Q: What is a quarter-line in Asian Handicap?

Any handicap line ending in .25 or .75 (e.g. -0.75, +1.25). The stake is split 50/50 across the two nearest whole or half lines. This creates four possible outcomes: full win, HALF_WIN (one leg wins, one pushes), HALF_LOSS (one leg pushes, one loses), or full loss. Quarter-lines reduce variance by allowing partial outcomes instead of all-or-nothing.

Q: When does the weekly token reset happen?

Every Monday at 05:00 WIB (Asia/Jakarta, UTC+7).

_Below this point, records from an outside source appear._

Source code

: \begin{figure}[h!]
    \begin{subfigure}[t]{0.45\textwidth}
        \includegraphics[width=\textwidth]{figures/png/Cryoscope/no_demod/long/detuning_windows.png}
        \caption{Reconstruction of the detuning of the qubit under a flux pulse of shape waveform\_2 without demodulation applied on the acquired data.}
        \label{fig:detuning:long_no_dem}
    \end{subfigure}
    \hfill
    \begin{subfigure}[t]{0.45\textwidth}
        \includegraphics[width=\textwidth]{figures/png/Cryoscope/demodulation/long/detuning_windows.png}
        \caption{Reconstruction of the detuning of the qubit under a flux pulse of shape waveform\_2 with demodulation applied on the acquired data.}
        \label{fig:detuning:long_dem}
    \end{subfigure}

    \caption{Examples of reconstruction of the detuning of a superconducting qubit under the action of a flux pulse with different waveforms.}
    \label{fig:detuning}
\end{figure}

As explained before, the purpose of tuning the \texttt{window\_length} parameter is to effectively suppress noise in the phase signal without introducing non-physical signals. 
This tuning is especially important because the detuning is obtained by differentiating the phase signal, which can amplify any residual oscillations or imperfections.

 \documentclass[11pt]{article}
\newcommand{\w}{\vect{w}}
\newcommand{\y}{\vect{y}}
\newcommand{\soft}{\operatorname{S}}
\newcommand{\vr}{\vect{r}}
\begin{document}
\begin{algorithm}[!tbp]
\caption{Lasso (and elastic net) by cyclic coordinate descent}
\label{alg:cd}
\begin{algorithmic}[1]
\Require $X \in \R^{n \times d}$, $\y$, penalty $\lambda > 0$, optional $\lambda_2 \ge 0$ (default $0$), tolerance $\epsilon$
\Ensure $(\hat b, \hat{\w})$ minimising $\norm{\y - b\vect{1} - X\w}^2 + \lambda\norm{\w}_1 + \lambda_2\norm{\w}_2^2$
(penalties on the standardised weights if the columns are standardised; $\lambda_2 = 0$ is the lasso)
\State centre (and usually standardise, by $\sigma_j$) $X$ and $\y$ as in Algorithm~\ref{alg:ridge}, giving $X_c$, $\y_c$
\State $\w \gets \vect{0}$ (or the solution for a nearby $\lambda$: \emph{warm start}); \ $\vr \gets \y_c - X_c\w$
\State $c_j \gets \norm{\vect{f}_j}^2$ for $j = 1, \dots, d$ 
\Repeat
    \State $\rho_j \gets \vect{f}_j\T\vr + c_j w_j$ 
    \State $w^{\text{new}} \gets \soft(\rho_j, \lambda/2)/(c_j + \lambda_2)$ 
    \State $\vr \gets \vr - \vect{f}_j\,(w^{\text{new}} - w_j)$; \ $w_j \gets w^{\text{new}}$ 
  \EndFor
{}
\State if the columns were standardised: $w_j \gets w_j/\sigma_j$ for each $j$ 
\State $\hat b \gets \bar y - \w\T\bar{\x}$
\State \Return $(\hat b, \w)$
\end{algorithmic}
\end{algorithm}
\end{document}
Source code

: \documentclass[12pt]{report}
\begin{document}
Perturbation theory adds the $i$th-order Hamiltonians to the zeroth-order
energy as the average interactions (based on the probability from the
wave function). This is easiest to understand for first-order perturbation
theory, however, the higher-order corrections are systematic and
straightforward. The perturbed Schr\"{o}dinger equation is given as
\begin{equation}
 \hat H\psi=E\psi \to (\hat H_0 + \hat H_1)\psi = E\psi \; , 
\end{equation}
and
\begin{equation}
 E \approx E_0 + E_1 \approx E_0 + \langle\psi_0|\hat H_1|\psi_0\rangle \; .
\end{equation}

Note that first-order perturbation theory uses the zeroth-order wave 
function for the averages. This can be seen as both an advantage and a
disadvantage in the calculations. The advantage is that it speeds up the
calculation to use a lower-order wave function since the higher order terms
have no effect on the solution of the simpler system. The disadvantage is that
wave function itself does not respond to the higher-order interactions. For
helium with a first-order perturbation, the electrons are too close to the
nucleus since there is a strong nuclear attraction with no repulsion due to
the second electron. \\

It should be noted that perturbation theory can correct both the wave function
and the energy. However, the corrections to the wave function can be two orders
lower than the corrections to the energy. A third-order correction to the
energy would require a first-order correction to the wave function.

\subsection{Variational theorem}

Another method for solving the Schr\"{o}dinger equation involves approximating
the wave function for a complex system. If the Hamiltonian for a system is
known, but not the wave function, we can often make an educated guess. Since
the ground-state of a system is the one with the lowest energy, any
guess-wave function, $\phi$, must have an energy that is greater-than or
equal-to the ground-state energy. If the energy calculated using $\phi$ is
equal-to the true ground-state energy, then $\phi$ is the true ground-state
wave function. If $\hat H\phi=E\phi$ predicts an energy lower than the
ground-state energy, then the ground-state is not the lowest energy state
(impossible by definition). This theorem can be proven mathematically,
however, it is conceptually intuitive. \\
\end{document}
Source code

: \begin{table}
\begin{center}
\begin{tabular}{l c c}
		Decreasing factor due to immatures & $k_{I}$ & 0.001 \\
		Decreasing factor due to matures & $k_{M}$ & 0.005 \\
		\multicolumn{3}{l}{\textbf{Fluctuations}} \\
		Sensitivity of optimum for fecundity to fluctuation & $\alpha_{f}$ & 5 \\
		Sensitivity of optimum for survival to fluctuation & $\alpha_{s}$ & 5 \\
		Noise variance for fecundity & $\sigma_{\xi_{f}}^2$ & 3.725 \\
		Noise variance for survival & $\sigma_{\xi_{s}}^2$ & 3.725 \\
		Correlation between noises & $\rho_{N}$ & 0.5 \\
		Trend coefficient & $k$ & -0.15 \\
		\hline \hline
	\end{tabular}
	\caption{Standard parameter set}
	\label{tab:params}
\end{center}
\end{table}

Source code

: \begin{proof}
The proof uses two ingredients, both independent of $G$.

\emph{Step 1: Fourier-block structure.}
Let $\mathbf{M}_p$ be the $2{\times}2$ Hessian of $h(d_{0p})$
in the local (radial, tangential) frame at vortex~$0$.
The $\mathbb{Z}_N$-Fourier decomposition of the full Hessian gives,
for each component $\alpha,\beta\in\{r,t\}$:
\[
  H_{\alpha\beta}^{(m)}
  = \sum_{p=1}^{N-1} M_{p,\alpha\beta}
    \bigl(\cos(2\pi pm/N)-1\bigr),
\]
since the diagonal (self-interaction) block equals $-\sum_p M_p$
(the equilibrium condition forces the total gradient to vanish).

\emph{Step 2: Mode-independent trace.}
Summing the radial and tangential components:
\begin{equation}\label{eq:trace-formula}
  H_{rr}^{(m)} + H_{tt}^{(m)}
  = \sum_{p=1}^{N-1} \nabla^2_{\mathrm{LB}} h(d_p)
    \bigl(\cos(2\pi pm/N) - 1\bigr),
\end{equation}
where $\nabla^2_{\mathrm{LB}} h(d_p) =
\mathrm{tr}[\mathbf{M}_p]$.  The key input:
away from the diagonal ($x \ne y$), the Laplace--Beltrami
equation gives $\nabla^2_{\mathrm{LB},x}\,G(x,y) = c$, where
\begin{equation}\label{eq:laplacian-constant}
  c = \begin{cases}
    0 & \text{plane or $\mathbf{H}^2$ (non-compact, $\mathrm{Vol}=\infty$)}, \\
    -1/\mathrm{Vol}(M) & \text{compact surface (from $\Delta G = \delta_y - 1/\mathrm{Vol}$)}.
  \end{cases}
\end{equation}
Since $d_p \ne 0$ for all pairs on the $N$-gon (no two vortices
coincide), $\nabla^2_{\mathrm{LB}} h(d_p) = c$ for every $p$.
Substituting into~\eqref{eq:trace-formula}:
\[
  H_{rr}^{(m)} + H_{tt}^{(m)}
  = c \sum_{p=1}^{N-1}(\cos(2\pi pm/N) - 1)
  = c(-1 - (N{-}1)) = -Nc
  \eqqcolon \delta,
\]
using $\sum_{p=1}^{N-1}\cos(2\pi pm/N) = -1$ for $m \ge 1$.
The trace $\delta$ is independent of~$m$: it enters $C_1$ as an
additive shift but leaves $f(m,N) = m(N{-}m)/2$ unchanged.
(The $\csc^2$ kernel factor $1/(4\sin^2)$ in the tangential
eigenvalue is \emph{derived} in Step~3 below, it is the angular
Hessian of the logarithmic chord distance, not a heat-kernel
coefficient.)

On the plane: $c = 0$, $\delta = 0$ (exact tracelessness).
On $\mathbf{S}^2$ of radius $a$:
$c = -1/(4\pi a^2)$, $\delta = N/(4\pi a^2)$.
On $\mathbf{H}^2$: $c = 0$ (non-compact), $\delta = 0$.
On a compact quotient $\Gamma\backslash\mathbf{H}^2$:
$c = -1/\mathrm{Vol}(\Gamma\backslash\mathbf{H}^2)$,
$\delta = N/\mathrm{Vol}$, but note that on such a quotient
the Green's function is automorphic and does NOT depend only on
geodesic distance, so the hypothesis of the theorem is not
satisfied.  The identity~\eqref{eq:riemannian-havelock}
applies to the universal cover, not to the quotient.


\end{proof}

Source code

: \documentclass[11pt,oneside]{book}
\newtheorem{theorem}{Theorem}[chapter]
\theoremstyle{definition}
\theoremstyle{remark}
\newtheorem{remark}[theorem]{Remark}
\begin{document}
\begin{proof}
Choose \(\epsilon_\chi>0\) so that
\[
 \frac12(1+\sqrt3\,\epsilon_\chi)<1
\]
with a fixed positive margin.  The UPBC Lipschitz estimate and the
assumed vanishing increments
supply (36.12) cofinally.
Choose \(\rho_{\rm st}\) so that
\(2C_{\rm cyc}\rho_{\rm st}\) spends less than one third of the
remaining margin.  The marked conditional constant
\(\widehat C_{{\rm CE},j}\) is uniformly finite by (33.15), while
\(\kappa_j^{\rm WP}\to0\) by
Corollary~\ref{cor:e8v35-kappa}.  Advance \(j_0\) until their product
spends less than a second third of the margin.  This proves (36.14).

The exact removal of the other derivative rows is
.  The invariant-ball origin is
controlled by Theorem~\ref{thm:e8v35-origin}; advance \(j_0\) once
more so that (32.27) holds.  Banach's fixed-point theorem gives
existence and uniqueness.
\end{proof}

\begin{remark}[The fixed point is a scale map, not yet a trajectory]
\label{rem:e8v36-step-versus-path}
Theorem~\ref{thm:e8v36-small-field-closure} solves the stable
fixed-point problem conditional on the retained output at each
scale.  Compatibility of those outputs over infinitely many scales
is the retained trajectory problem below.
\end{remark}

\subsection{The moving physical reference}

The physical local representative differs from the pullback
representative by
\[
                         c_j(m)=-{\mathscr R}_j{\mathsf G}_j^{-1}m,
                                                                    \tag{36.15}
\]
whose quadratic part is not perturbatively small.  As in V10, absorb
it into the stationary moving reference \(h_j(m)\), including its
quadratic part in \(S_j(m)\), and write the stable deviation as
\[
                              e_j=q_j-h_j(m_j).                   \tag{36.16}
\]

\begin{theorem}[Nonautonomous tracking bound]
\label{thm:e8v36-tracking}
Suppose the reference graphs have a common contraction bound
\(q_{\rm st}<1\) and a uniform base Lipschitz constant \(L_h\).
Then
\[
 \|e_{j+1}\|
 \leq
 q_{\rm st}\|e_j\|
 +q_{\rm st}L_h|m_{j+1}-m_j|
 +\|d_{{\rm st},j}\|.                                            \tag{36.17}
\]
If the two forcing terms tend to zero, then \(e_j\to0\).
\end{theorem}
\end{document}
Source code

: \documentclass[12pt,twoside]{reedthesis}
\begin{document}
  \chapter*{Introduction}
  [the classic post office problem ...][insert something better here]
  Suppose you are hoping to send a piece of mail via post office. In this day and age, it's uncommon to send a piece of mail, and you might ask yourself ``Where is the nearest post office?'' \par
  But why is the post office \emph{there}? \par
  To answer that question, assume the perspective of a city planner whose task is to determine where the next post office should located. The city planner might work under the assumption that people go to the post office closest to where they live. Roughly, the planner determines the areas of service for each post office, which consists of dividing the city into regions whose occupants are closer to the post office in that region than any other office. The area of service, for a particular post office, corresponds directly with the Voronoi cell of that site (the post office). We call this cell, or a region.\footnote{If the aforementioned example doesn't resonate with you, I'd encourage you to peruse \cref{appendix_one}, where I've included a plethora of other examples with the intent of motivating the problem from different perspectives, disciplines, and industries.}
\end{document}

The new cycle opens at exactly that moment and runs until the following Monday at 04:59:59 WIB. Expired cycles are closed and archived before new ones are created.

Q: Can a predictor’s balance go above 10,000 in a week?

Yes. If a predictor has a winning week, their payout credits (stake + profit) return to the balance. A predictor that starts with 10,000 tokens, places a 2,000-token bet at +1.50, and wins, would have their balance grow to 10,000 − 2,000 (placed) + 5,000 (payout on win) = 13,000. The 10,000 is the opening amount, not a cap.

Q: Why does settlement use 90-minute score only, not extra time?

This is the industry standard for Asian Handicap and most football betting markets. Extra time is considered a separate phase — regular-time settlement removes the ambiguity of matches that go to penalties, which are often decided by random factors rather than team quality. The 90-minute result is the purest measure of match performance.

Q: How do I know which predictor is actually the best?

ROI over a large sample of settled bets is the most reliable indicator. Require at least 30–50 settled bets before drawing conclusions — small samples have high variance. A predictor can have a lucky or unlucky week. The leaderboard updates in real time; the 14-day momentum chart shows recent form; and the all-time stats show sustained performance.

Q: What does the Leaderboard 'scope' filter do?

It filters the performance stats to either FIFA World Cup fixtures only (scope = World Cup) or all fixtures across all leagues (scope = All Time). Some predictors may perform very differently on international tournaments versus domestic leagues — the scope filter lets you compare those two contexts separately.